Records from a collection

=== Begin Enclosure ===

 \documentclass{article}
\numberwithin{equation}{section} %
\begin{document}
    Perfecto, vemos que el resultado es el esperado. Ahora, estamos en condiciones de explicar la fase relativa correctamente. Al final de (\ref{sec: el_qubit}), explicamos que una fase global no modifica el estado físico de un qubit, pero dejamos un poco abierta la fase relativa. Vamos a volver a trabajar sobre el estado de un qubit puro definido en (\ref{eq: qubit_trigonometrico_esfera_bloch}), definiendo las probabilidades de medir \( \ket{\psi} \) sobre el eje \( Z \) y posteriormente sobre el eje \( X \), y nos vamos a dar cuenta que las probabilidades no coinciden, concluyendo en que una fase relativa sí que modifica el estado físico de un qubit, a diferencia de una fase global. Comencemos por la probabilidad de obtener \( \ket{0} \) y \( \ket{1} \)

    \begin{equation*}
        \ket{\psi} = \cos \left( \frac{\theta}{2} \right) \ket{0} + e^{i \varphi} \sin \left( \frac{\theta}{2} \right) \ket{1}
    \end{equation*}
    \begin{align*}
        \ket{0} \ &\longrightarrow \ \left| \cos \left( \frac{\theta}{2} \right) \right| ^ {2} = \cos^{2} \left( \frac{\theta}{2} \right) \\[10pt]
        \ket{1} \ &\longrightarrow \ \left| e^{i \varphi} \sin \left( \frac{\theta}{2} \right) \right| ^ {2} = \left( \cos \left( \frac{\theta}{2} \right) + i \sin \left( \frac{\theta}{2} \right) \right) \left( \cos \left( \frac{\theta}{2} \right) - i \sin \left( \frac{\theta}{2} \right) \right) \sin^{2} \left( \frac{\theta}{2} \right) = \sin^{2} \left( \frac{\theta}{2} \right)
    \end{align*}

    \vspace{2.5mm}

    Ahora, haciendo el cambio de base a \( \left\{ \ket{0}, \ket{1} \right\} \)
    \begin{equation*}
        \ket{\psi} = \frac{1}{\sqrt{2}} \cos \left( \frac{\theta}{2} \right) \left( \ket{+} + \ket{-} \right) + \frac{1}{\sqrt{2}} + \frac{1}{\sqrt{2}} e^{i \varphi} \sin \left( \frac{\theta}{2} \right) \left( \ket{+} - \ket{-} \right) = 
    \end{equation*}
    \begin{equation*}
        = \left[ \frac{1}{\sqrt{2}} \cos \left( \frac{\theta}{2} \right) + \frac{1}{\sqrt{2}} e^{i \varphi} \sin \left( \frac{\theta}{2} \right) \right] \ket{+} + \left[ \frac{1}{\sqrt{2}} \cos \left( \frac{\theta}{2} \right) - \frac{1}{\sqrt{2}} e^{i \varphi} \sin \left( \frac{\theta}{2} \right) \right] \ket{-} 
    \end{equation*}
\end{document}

=== End Enclosure ===

Brief
Restate all of the entries above precisely.

Output
 \documentclass{article}
\numberwithin{equation}{section} %
\begin{document}
    Perfecto, vemos que el resultado es el esperado. Ahora, estamos en condiciones de explicar la fase relativa correctamente. Al final de (\ref{sec: el_qubit}), explicamos que una fase global no modifica el estado físico de un qubit, pero dejamos un poco abierta la fase relativa. Vamos a volver a trabajar sobre el estado de un qubit puro definido en (\ref{eq: qubit_trigonometrico_esfera_bloch}), definiendo las probabilidades de medir \( \ket{\psi} \) sobre el eje \( Z \) y posteriormente sobre el eje \( X \), y nos vamos a dar cuenta que las probabilidades no coinciden, concluyendo en que una fase relativa sí que modifica el estado físico de un qubit, a diferencia de una fase global. Comencemos por la probabilidad de obtener \( \ket{0} \) y \( \ket{1} \)

    \begin{equation*}
        \ket{\psi} = \cos \left( \frac{\theta}{2} \right) \ket{0} + e^{i \varphi} \sin \left( \frac{\theta}{2} \right) \ket{1}
    \end{equation*}
    \begin{align*}
        \ket{0} \ &\longrightarrow \ \left| \cos \left( \frac{\theta}{2} \right) \right| ^ {2} = \cos^{2} \left( \frac{\theta}{2} \right) \\[10pt]
        \ket{1} \ &\longrightarrow \ \left| e^{i \varphi} \sin \left( \frac{\theta}{2} \right) \right| ^ {2} = \left( \cos \left( \frac{\theta}{2} \right) + i \sin \left( \frac{\theta}{2} \right) \right) \left( \cos \left( \frac{\theta}{2} \right) - i \sin \left( \frac{\theta}{2} \right) \right) \sin^{2} \left( \frac{\theta}{2} \right) = \sin^{2} \left( \frac{\theta}{2} \right)
    \end{align*}

    \vspace{2.5mm}

    Ahora, haciendo el cambio de base a \( \left\{ \ket{0}, \ket{1} \right\} \)
    \begin{equation*}
        \ket{\psi} = \frac{1}{\sqrt{2}} \cos \left( \frac{\theta}{2} \right) \left( \ket{+} + \ket{-} \right) + \frac{1}{\sqrt{2}} + \frac{1}{\sqrt{2}} e^{i \varphi} \sin \left( \frac{\theta}{2} \right) \left( \ket{+} - \ket{-} \right) = 
    \end{equation*}
    \begin{equation*}
        = \left[ \frac{1}{\sqrt{2}} \cos \left( \frac{\theta}{2} \right) + \frac{1}{\sqrt{2}} e^{i \varphi} \sin \left( \frac{\theta}{2} \right) \right] \ket{+} + \left[ \frac{1}{\sqrt{2}} \cos \left( \frac{\theta}{2} \right) - \frac{1}{\sqrt{2}} e^{i \varphi} \sin \left( \frac{\theta}{2} \right) \right] \ket{-} 
    \end{equation*}
\end{document}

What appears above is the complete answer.